#### Work task:
Please write out only the lines from the line with "- Код написан на TypeScript." to the line with "<groupId>org.springframework.cloud</groupId>", inclusive, exactly as they stand below, without the pictures.

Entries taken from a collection
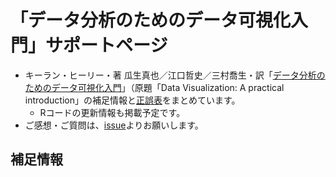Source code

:「データ分析のためのデータ可視化入門」サポートページ
==================

- キーラン・ヒーリー・著 瓜生真也／江口哲史／三村喬生・訳「[データ分析のためのデータ可視化入門](https://www.kspub.co.jp/book/detail/5164044.html)」（原題「Data Visualization: A practical introduction」の補足情報と[正誤表](errata.md)をまとめています。
    - Rコードの更新情報も掲載予定です。
- ご感想・ご質問は、[issue](https://github.com/uribo/kspub-dataviz/issues/new)よりお願いします。

## 補足情報
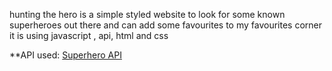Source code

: hunting the hero is a simple styled website to look for some known superheroes out there and can add some favourites to my favourites corner 
it is using javascript , api, html and css

**API used: [Superhero API](https://www.superheroapi.com/)
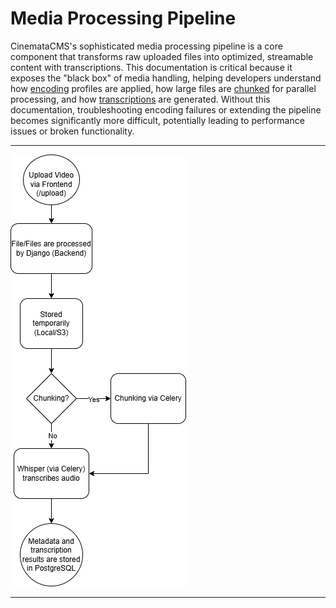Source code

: # Media Processing Pipeline

CinemataCMS's sophisticated media processing pipeline is a core component that transforms raw uploaded files into optimized, streamable content with transcriptions. This documentation is critical because it exposes the "black box" of media handling, helping developers understand how [encoding](upload-process.md) profiles are applied, how large files are [chunked](video-processing-overview.md) for parallel processing, and how [transcriptions](whisper-speech-reconition.md) are generated. Without this documentation, troubleshooting encoding failures or extending the pipeline becomes significantly more difficult, potentially leading to performance issues or broken functionality.


---

![Diagram](technical-docs-assets/media-processing-pipeline.png)

---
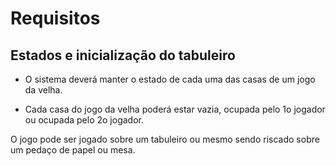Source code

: # Requisitos

## Estados e inicialização do tabuleiro

* O sistema deverá manter o estado de cada uma das casas de
um jogo da velha.

* Cada casa do jogo da velha poderá estar vazia, ocupada
pelo 1o jogador ou ocupada pelo 2o jogador.

O jogo pode ser jogado sobre um tabuleiro ou mesmo sendo riscado sobre um pedaço de papel ou mesa.
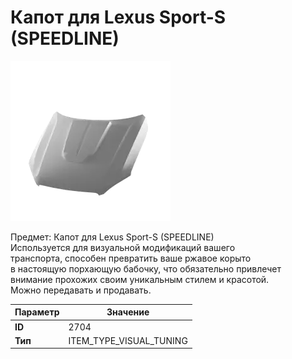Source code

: # Капот для Lexus Sport-S (SPEEDLINE)

![Item Image](../img/2704.webp?raw=true)

Предмет: Капот для Lexus Sport-S (SPEEDLINE)<br>Используется для визуальной модификаций вашего<br>транспорта, способен превратить ваше ржавое корыто<br>в настоящую порхающую бабочку, что обязательно привлечет<br>внимание прохожих своим уникальным стилем и красотой.<br>Можно передавать и продавать.


| Параметр | Значение |
|----------|----------|
| **ID** | 2704 |
| **Тип** | ITEM_TYPE_VISUAL_TUNING |

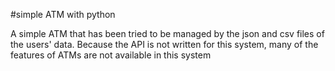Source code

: #simple ATM with python

<p>A simple ATM that has been tried to be managed by the json and csv files of the users' data.
Because the API is not written for this system, many of the features of ATMs are not available in this system</p>
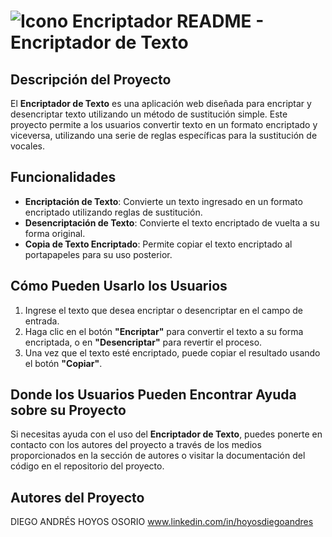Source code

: # ![Icono Encriptador](https://cdn-icons-png.flaticon.com/512/3659/3659743.png) README - Encriptador de Texto

## Descripción del Proyecto

El **Encriptador de Texto** es una aplicación web diseñada para encriptar y desencriptar texto utilizando un método de sustitución simple. Este proyecto permite a los usuarios convertir texto en un formato encriptado y viceversa, utilizando una serie de reglas específicas para la sustitución de vocales.

## Funcionalidades

- **Encriptación de Texto**: Convierte un texto ingresado en un formato encriptado utilizando reglas de sustitución.
- **Desencriptación de Texto**: Convierte el texto encriptado de vuelta a su forma original.
- **Copia de Texto Encriptado**: Permite copiar el texto encriptado al portapapeles para su uso posterior.

## Cómo Pueden Usarlo los Usuarios

1. Ingrese el texto que desea encriptar o desencriptar en el campo de entrada.
2. Haga clic en el botón **"Encriptar"** para convertir el texto a su forma encriptada, o en **"Desencriptar"** para revertir el proceso.
3. Una vez que el texto esté encriptado, puede copiar el resultado usando el botón **"Copiar"**.

## Donde los Usuarios Pueden Encontrar Ayuda sobre su Proyecto

Si necesitas ayuda con el uso del **Encriptador de Texto**, puedes ponerte en contacto con los autores del proyecto a través de los medios proporcionados en la sección de autores o visitar la documentación del código en el repositorio del proyecto.

## Autores del Proyecto

DIEGO ANDRÉS HOYOS OSORIO
www.linkedin.com/in/hoyosdiegoandres

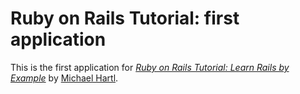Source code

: # Ruby on Rails Tutorial: first application

This is the first application for 
[*Ruby on Rails Tutorial: Learn Rails by Example*](http://www.astro.ucla.edu)
by [Michael Hartl](http://www.pa.ucla.edu).
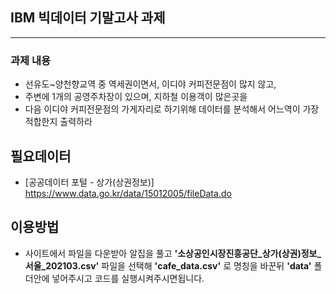 ## IBM 빅데이터 기말고사 과제
-----

### 과제 내용

+ 선유도~양천향교역 중 역세권이면서, 이디야 커피전문점이 많지 않고,  
+ 주변에 1개의 공영주차장이 있으며, 지하철 이용객이 많은곳을   
+ 다음 이디야 커피전문점의 가게자리로 하기위해 데이터를 분석해서 어느역이 가장 적합한지 출력하라  


## 필요데이터

+ [공공데이터 포털 - 상가(상권정보)] <https://www.data.go.kr/data/15012005/fileData.do>

## 이용방법

+ 사이트에서 파일을 다운받아 알집을 풀고 **'소상공인시장진흥공단_상가(상권)정보_서울_202103.csv'** 파일을 선택해 **'cafe_data.csv'** 로 명칭을 바꾼뒤 **'data'** 폴더안에 넣어주시고 코드를 실행시켜주시면됩니다.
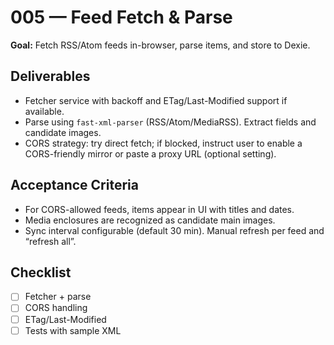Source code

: # 005 — Feed Fetch & Parse

**Goal:** Fetch RSS/Atom feeds in-browser, parse items, and store to Dexie.

## Deliverables

- Fetcher service with backoff and ETag/Last-Modified support if available.
- Parse using `fast-xml-parser` (RSS/Atom/MediaRSS). Extract fields and candidate images.
- CORS strategy: try direct fetch; if blocked, instruct user to enable a CORS-friendly mirror or paste a proxy URL (optional setting).

## Acceptance Criteria

- For CORS-allowed feeds, items appear in UI with titles and dates.
- Media enclosures are recognized as candidate main images.
- Sync interval configurable (default 30 min). Manual refresh per feed and “refresh all”.

## Checklist

- [ ] Fetcher + parse
- [ ] CORS handling
- [ ] ETag/Last-Modified
- [ ] Tests with sample XML

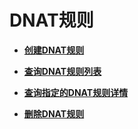# DNAT规则<a name="nat_api_0010"></a>

-   **[创建DNAT规则](创建DNAT规则-25.md)**  

-   **[查询DNAT规则列表](查询DNAT规则列表-26.md)**  

-   **[查询指定的DNAT规则详情](查询指定的DNAT规则详情-27.md)**  

-   **[删除DNAT规则](删除DNAT规则-28.md)**  


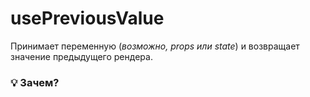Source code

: # usePreviousValue

Принимает переменную (_возможно, props или state_) и возвращает значение предыдущего рендера.

### 💡 Зачем?
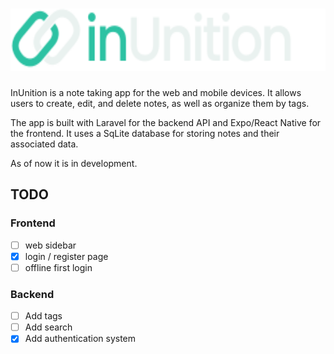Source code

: # <img src="frontend/assets/darkLogoFull.svg" alt="inUnition Logo" height="100">


InUnition is a note taking app for the web and mobile devices. It allows users to create, edit, and delete notes, as well as organize them by tags.

The app is built with Laravel for the backend API and Expo/React Native for the frontend. It uses a SqLite database for storing notes and their associated data.

As of now it is in development.

## TODO

### Frontend

- [ ] web sidebar
- [x] login / register page
- [ ] offline first login

### Backend
- [ ] Add tags
- [ ] Add search
- [x] Add authentication system
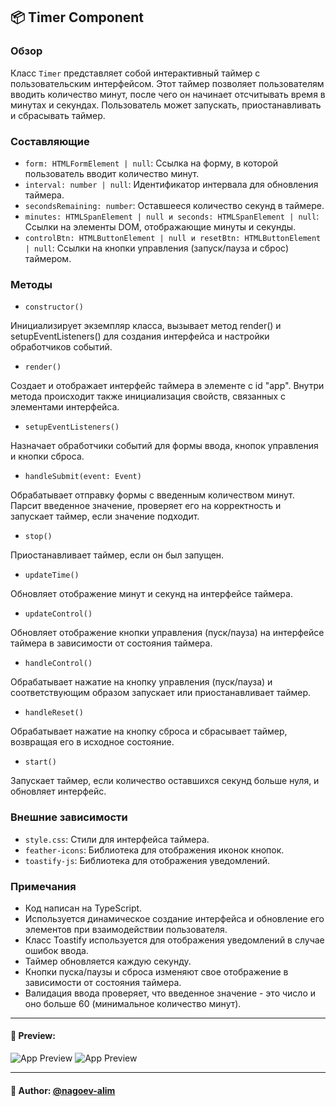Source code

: ## 📦 Timer Component

### Обзор
Класс `Timer` представляет собой интерактивный таймер с пользовательским интерфейсом. Этот таймер позволяет пользователям вводить количество минут, после чего он начинает отсчитывать время в минутах и секундах. Пользователь может запускать, приостанавливать и сбрасывать таймер.

### Составляющие
- `form: HTMLFormElement | null`: Ссылка на форму, в которой пользователь вводит количество минут. 
- `interval: number | null`: Идентификатор интервала для обновления таймера. 
- `secondsRemaining: number`: Оставшееся количество секунд в таймере. 
- `minutes: HTMLSpanElement | null и seconds: HTMLSpanElement | null`: Ссылки на элементы DOM, отображающие минуты и секунды. 
- `controlBtn: HTMLButtonElement | null и resetBtn: HTMLButtonElement | null`: Ссылки на кнопки управления (запуск/пауза и сброс) таймером.

### Методы

- `constructor()` 

Инициализирует экземпляр класса, вызывает метод render() и setupEventListeners() для создания интерфейса и настройки обработчиков событий.
- `render()`
 
Создает и отображает интерфейс таймера в элементе с id "app". Внутри метода происходит также инициализация свойств, связанных с элементами интерфейса.

- `setupEventListeners()`

Назначает обработчики событий для формы ввода, кнопок управления и кнопки сброса.

- `handleSubmit(event: Event)`

Обрабатывает отправку формы с введенным количеством минут.
Парсит введенное значение, проверяет его на корректность и запускает таймер, если значение подходит.
- `stop()`

Приостанавливает таймер, если он был запущен.

- `updateTime()`

Обновляет отображение минут и секунд на интерфейсе таймера.
- `updateControl()`

Обновляет отображение кнопки управления (пуск/пауза) на интерфейсе таймера в зависимости от состояния таймера.

- `handleControl()`

Обрабатывает нажатие на кнопку управления (пуск/пауза) и соответствующим образом запускает или приостанавливает таймер.

- `handleReset()`

Обрабатывает нажатие на кнопку сброса и сбрасывает таймер, возвращая его в исходное состояние.

- `start()`

Запускает таймер, если количество оставшихся секунд больше нуля, и обновляет интерфейс.

### Внешние зависимости
- `style.css`: Стили для интерфейса таймера.
- `feather-icons`: Библиотека для отображения иконок кнопок.
- `toastify-js`: Библиотека для отображения уведомлений.

### Примечания
- Код написан на TypeScript.
- Используется динамическое создание интерфейса и обновление его элементов при взаимодействии пользователя.
- Класс Toastify используется для отображения уведомлений в случае ошибок ввода.
- Таймер обновляется каждую секунду.
- Кнопки пуска/паузы и сброса изменяют свое отображение в зависимости от состояния таймера.
- Валидация ввода проверяет, что введенное значение - это число и оно больше 60 (минимальное количество минут).

---
#### 🌄 Preview:
![App Preview](https://lh3.googleusercontent.com/drive-viewer/AITFw-x2F40402Fsfd_rLhtpVN0ZM7-aVAIKHSIdwfsxXhX8mgZtdCoLe5lgs8LpkRhermGfXYVoC34R3ZtgdUGS3njIt4B_hg=s1600)
![App Preview](https://lh3.googleusercontent.com/drive-viewer/AITFw-wpd5AokimckbInfEd7W8r_E3aGOVA-mQ_5px6n_Afab6AvBtnOk2mIgz1lcixsIwPnhIuRKPU4F9HZH6fGzGVoRuQKsg=s1600)

-----
#### 🙌 Author: [@nagoev-alim](https://github.com/nagoev-alim)

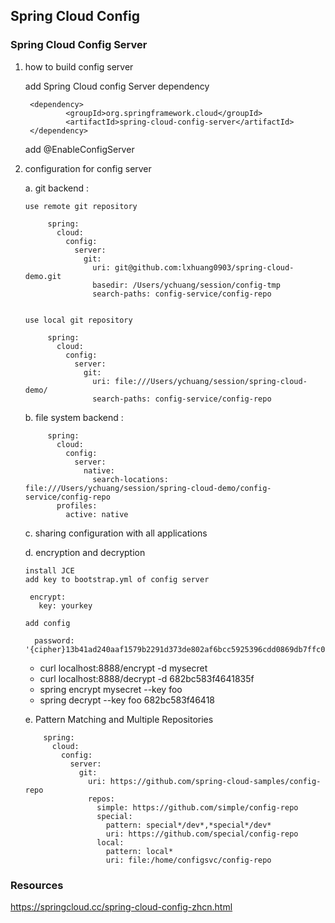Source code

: ## Spring Cloud Config

### Spring Cloud Config Server
1. how to build config server
  
   add Spring Cloud config Server dependency
   
        <dependency>
                <groupId>org.springframework.cloud</groupId>
                <artifactId>spring-cloud-config-server</artifactId>
        </dependency>
        
   add @EnableConfigServer
 
2. configuration for config server

    a. git backend : 
    
       use remote git repository
            
            spring:
              cloud:
                config:
                  server:        
                    git:
                      uri: git@github.com:lxhuang0903/spring-cloud-demo.git
                      basedir: /Users/ychuang/session/config-tmp
                      search-paths: config-service/config-repo

            
       use local git repository
        
            spring:
              cloud:
                config:
                  server:        
                    git:
                      uri: file:///Users/ychuang/session/spring-cloud-demo/
                      search-paths: config-service/config-repo

    b. file system backend : 
        
            spring:
              cloud:
                config:
                  server:
                    native:
                      search-locations: file:///Users/ychuang/session/spring-cloud-demo/config-service/config-repo
              profiles:
                active: native
                
    c. sharing configuration with all applications
    
    d. encryption and decryption 
       
       install JCE
       add key to bootstrap.yml of config server
       
        encrypt:
          key: yourkey
    
       add config
        
         password: '{cipher}13b41ad240aaf1579b2291d373de802af6bcc5925396cdd0869db7ffc04dec83'
         
      - curl localhost:8888/encrypt -d mysecret
      - curl localhost:8888/decrypt -d 682bc583f4641835f
      - spring encrypt mysecret --key foo  
      - spring decrypt --key foo 682bc583f46418
       
    e. Pattern Matching and Multiple Repositories
    
           spring:
             cloud:
               config:
                 server:
                   git:
                     uri: https://github.com/spring-cloud-samples/config-repo
                     repos:
                       simple: https://github.com/simple/config-repo
                       special:
                         pattern: special*/dev*,*special*/dev*
                         uri: https://github.com/special/config-repo
                       local:
                         pattern: local*
                         uri: file:/home/configsvc/config-repo
       
### Resources
https://springcloud.cc/spring-cloud-config-zhcn.html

#### Solution:
- Код написан на TypeScript.
- Используется динамическое создание интерфейса и обновление его элементов при взаимодействии пользователя.
- Класс Toastify используется для отображения уведомлений в случае ошибок ввода.
- Таймер обновляется каждую секунду.
- Кнопки пуска/паузы и сброса изменяют свое отображение в зависимости от состояния таймера.
- Валидация ввода проверяет, что введенное значение - это число и оно больше 60 (минимальное количество минут).

---
#### 🌄 Preview:
![App Preview](https://lh3.googleusercontent.com/drive-viewer/AITFw-x2F40402Fsfd_rLhtpVN0ZM7-aVAIKHSIdwfsxXhX8mgZtdCoLe5lgs8LpkRhermGfXYVoC34R3ZtgdUGS3njIt4B_hg=s1600)
![App Preview](https://lh3.googleusercontent.com/drive-viewer/AITFw-wpd5AokimckbInfEd7W8r_E3aGOVA-mQ_5px6n_Afab6AvBtnOk2mIgz1lcixsIwPnhIuRKPU4F9HZH6fGzGVoRuQKsg=s1600)

-----
#### 🙌 Author: [@nagoev-alim](https://github.com/nagoev-alim)

Source code

: ## Spring Cloud Config

### Spring Cloud Config Server
1. how to build config server
  
   add Spring Cloud config Server dependency
   
        <dependency>
                <groupId>org.springframework.cloud</groupId>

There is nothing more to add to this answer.